= Task brief =
From the data below, set down exactly the lines between the one holding "say hither \\" and the one holding "te kai era \\", inclusive, and no others.

---

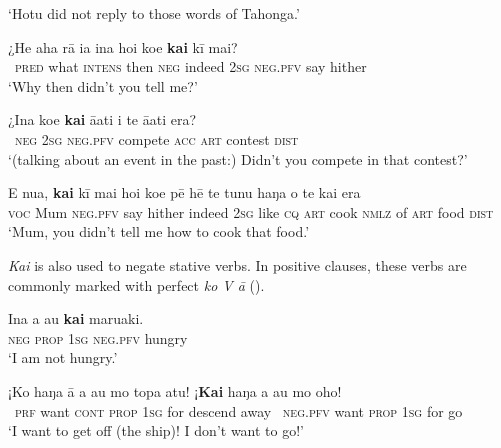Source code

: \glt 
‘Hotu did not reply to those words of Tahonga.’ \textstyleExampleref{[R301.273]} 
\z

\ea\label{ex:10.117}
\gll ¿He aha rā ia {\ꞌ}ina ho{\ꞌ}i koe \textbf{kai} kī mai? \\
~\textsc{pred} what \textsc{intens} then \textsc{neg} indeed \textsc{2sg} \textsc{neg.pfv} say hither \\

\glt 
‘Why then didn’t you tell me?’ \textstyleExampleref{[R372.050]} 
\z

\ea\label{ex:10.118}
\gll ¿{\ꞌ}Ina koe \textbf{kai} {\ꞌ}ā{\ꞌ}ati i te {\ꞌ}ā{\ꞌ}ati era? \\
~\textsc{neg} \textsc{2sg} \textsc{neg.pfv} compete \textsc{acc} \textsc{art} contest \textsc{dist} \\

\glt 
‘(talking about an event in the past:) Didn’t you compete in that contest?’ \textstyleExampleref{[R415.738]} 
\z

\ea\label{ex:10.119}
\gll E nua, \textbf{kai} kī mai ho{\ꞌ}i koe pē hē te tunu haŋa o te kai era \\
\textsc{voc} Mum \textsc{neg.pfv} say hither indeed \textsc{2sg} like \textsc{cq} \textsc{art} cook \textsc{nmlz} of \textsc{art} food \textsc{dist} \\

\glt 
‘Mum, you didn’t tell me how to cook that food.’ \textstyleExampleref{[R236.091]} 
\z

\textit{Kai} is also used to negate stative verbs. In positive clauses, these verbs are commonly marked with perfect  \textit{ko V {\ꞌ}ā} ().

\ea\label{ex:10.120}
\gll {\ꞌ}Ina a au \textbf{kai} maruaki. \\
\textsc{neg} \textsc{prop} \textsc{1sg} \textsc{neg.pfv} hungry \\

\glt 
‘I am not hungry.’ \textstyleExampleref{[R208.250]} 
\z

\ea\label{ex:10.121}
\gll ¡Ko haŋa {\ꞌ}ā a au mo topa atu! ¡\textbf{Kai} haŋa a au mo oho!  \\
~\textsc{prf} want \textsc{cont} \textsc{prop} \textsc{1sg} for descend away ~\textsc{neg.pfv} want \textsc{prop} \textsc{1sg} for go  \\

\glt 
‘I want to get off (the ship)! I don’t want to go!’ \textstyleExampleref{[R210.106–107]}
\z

---

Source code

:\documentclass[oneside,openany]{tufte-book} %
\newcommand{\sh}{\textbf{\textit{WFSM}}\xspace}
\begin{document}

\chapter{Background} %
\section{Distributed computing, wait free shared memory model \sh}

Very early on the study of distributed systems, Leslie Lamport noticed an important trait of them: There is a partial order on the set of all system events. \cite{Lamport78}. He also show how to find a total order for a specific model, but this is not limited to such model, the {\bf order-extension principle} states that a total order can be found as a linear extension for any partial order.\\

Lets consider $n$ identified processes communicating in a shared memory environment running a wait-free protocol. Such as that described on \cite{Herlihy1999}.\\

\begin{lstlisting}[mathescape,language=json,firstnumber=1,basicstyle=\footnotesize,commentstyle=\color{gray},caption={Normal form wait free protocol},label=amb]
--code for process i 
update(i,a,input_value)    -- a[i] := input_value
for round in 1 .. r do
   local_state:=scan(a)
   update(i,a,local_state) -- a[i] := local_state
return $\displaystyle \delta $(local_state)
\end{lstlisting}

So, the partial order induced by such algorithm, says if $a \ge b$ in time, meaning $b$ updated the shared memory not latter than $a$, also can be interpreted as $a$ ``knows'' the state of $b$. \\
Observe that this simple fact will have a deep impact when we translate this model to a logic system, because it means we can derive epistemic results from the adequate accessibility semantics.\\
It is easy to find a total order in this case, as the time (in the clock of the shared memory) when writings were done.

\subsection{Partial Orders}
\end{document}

---

= Result of this exercise =
~\textsc{pred} what \textsc{intens} then \textsc{neg} indeed \textsc{2sg} \textsc{neg.pfv} say hither \\

\glt 
‘Why then didn’t you tell me?’ \textstyleExampleref{[R372.050]} 
\z

\ea\label{ex:10.118}
\gll ¿{\ꞌ}Ina koe \textbf{kai} {\ꞌ}ā{\ꞌ}ati i te {\ꞌ}ā{\ꞌ}ati era? \\
~\textsc{neg} \textsc{2sg} \textsc{neg.pfv} compete \textsc{acc} \textsc{art} contest \textsc{dist} \\

\glt 
‘(talking about an event in the past:) Didn’t you compete in that contest?’ \textstyleExampleref{[R415.738]} 
\z

\ea\label{ex:10.119}
\gll E nua, \textbf{kai} kī mai ho{\ꞌ}i koe pē hē te tunu haŋa o te kai era \\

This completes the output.